»»
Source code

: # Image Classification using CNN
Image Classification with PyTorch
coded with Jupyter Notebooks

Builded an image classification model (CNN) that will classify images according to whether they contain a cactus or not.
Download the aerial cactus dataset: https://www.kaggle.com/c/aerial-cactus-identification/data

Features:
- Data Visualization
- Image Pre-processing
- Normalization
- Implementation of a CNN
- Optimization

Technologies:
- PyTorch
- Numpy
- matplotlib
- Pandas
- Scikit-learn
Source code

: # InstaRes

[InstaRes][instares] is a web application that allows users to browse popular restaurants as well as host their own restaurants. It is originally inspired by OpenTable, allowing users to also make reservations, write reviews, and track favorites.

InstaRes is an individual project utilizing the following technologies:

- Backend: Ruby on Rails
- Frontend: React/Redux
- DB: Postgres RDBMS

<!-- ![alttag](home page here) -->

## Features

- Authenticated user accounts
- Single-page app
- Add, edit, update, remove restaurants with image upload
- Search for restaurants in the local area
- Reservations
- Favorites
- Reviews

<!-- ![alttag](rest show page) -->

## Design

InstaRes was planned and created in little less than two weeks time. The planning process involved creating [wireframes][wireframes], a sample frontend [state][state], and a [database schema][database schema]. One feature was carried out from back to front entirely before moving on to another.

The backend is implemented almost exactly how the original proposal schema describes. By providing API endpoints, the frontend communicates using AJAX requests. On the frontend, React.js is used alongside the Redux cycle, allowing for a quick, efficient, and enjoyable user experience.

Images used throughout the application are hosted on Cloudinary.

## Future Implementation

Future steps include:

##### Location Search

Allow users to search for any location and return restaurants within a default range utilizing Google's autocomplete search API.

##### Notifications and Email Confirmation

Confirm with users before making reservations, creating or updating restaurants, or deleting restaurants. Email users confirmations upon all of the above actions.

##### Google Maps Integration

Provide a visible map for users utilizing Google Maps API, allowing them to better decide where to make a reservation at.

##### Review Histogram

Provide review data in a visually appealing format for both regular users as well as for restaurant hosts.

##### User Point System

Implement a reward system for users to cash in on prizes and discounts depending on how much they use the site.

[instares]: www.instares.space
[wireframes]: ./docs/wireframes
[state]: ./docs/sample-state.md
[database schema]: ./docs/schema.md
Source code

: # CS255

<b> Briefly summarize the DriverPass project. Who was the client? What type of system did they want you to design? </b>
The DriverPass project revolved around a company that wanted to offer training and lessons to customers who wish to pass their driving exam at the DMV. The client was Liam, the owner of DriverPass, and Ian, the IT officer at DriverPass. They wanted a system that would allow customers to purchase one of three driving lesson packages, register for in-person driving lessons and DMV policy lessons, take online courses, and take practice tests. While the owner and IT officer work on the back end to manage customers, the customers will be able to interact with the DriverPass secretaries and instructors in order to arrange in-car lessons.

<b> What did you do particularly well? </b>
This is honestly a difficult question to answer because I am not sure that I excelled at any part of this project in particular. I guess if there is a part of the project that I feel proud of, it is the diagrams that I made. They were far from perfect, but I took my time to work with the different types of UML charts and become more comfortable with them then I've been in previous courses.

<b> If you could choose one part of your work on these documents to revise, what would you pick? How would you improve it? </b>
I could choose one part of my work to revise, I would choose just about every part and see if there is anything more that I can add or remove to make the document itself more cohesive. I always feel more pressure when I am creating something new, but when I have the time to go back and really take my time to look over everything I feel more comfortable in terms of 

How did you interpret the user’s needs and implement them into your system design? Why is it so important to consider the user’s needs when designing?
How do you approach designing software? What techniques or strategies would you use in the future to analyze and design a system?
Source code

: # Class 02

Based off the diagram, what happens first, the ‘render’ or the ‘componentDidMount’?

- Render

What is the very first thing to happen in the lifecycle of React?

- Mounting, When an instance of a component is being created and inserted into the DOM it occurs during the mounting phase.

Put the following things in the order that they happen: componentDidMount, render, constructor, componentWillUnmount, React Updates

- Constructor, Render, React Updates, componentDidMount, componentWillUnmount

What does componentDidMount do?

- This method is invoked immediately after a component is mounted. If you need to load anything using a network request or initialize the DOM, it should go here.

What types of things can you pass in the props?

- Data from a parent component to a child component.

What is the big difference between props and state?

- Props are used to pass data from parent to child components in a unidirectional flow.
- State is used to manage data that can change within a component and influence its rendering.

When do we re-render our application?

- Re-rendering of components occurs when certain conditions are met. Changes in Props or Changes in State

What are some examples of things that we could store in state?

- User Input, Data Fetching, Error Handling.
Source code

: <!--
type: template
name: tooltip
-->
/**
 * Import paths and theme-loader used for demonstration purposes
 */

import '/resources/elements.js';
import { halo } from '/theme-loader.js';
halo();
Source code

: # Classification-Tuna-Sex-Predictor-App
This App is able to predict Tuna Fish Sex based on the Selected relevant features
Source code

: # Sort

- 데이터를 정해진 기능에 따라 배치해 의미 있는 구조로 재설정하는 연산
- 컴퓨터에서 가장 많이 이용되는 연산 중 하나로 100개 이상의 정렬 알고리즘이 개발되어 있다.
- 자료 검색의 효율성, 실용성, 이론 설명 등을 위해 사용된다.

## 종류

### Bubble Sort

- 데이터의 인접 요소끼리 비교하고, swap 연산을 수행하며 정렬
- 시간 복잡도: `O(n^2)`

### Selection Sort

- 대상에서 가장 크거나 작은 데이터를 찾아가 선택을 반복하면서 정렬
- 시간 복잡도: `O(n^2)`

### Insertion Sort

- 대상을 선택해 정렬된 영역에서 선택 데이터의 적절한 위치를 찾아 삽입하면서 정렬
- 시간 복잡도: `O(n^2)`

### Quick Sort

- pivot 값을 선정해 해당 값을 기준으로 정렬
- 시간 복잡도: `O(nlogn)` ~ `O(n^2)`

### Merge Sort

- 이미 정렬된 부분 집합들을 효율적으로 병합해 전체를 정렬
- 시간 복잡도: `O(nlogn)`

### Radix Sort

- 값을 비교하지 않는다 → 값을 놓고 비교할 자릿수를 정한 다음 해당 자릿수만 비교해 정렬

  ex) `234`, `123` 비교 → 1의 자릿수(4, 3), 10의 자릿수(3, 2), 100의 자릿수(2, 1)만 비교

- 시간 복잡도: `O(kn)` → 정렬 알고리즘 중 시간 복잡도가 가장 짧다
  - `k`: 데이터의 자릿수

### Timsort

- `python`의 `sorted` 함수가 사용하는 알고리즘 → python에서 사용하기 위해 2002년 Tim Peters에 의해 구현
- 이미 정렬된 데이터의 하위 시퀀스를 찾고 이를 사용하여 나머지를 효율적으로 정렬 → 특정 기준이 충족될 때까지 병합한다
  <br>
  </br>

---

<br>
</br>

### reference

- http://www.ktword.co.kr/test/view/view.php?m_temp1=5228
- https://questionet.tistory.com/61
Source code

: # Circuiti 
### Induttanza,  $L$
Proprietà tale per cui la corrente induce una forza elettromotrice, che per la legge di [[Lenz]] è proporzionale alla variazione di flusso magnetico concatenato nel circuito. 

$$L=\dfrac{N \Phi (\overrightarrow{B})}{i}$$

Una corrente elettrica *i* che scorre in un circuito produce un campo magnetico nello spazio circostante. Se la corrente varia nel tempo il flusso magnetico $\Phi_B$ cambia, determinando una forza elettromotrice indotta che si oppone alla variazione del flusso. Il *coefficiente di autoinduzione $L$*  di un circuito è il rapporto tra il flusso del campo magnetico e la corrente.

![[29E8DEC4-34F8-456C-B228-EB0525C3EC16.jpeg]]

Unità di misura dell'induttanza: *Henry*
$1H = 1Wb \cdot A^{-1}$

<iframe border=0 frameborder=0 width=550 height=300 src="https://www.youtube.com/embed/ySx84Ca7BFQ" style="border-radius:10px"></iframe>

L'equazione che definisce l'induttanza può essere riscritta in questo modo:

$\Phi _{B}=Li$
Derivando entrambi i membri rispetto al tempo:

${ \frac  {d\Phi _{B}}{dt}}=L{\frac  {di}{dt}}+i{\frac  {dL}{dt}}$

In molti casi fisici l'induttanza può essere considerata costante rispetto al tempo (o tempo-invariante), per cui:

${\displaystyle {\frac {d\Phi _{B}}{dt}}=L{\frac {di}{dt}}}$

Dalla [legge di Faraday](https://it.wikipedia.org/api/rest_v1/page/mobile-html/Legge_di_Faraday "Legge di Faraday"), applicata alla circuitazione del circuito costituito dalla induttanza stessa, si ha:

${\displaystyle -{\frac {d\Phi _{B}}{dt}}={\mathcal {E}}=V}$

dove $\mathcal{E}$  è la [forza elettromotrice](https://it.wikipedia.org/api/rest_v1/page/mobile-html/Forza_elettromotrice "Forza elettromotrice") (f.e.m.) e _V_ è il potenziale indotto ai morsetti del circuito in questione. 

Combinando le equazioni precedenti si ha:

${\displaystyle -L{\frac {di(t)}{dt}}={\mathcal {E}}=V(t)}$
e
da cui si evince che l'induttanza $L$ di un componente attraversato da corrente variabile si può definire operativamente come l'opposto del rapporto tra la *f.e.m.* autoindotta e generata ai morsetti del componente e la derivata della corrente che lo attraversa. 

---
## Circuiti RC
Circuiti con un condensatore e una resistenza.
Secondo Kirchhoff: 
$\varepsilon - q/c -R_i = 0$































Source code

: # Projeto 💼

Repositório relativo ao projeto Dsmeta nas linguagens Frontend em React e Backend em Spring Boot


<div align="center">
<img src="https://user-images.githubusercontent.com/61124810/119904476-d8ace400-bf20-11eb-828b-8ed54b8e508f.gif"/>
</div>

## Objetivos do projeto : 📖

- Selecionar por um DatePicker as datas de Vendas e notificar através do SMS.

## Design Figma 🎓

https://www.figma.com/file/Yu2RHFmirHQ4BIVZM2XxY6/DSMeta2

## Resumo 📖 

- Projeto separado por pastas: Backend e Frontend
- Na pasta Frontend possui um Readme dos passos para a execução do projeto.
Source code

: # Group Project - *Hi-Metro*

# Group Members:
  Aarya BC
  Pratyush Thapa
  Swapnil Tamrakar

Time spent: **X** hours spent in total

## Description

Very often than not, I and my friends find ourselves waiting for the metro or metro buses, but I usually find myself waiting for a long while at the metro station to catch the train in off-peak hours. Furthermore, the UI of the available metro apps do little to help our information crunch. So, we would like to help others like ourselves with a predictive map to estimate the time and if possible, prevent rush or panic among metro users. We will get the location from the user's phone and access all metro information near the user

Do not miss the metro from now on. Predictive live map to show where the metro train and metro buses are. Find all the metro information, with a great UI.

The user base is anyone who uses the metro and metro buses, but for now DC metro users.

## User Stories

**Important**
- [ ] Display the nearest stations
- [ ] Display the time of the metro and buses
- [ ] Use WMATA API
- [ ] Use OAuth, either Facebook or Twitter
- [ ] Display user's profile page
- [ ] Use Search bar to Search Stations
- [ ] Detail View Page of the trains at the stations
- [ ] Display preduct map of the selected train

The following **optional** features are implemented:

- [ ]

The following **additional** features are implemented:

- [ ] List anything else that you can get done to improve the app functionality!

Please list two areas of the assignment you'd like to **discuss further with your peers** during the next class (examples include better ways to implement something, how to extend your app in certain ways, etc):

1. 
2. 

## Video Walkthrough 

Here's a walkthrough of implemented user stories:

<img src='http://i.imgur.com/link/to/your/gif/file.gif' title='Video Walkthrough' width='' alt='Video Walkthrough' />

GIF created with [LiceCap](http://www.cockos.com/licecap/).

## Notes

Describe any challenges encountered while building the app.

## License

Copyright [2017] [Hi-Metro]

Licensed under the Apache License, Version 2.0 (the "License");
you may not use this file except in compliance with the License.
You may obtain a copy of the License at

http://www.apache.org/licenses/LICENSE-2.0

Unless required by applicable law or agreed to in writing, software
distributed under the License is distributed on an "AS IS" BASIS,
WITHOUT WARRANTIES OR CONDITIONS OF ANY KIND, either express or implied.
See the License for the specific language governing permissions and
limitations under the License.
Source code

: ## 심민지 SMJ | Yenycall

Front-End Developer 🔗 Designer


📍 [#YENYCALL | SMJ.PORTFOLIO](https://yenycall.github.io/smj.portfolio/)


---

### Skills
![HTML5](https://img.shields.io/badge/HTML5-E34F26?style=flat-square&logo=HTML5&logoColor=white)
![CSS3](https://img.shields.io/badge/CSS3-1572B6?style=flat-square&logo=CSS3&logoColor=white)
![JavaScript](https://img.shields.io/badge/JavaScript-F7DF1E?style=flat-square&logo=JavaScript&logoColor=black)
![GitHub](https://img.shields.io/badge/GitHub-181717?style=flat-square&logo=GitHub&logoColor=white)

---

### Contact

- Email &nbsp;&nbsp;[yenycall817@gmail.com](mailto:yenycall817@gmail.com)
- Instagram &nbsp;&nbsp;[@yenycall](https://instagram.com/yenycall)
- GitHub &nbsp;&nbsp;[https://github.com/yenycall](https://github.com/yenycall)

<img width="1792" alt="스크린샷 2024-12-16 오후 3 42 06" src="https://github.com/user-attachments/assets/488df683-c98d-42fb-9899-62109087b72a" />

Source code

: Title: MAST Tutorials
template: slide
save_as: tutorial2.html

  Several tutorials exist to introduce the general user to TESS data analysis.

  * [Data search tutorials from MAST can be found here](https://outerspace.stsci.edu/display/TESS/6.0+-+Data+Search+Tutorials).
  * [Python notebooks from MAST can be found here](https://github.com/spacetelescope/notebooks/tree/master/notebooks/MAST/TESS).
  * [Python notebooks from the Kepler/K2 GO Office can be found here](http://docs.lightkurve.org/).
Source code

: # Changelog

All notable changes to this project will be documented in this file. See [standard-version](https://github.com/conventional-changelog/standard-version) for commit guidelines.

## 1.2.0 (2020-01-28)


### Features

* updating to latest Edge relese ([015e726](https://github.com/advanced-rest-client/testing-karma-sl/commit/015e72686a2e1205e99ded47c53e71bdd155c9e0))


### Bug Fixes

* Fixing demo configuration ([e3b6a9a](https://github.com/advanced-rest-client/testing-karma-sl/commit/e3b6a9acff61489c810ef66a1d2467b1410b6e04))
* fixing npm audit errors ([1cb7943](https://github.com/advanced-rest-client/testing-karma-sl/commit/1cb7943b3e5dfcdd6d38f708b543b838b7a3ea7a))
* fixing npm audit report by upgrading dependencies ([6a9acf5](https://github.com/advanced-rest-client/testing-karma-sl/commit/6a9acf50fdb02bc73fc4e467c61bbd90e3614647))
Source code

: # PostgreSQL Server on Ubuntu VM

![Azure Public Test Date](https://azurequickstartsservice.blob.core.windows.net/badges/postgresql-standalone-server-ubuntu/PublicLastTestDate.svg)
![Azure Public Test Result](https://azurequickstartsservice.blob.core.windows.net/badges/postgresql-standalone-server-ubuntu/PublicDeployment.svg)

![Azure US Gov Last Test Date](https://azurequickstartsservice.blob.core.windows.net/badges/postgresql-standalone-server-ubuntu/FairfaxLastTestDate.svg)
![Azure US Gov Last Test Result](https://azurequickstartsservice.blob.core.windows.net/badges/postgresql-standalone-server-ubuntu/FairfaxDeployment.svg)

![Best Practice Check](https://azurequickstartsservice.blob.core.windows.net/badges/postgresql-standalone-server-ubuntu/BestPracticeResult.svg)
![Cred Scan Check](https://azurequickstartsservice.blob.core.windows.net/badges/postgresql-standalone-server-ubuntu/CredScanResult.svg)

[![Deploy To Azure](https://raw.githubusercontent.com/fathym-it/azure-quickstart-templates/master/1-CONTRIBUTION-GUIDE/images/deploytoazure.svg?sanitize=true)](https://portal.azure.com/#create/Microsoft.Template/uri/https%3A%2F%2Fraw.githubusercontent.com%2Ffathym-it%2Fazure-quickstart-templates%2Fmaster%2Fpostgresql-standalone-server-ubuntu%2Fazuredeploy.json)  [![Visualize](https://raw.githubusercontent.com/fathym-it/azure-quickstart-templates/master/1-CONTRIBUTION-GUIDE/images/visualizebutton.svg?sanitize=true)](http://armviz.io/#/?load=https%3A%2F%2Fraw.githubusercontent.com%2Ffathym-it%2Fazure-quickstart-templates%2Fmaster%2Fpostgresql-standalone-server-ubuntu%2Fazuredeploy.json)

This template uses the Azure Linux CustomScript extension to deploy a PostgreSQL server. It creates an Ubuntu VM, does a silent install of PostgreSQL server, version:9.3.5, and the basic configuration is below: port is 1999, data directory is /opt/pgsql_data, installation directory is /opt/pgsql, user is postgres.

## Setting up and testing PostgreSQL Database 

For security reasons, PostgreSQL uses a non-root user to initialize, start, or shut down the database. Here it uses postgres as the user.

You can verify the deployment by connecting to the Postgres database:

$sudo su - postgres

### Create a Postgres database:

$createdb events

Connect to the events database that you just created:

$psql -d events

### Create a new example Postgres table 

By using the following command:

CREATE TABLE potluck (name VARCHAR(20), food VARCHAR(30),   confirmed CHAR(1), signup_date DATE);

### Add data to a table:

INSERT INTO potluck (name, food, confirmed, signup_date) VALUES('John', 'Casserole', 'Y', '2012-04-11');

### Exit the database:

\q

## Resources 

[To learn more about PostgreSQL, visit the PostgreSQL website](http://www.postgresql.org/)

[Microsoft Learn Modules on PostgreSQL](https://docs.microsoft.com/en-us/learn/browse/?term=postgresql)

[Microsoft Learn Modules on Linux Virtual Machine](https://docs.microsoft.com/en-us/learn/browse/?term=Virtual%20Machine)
««
Problem => Tally the lines in the entries above that hold the string "examples" and state the tally alone.

Answer for the task => 2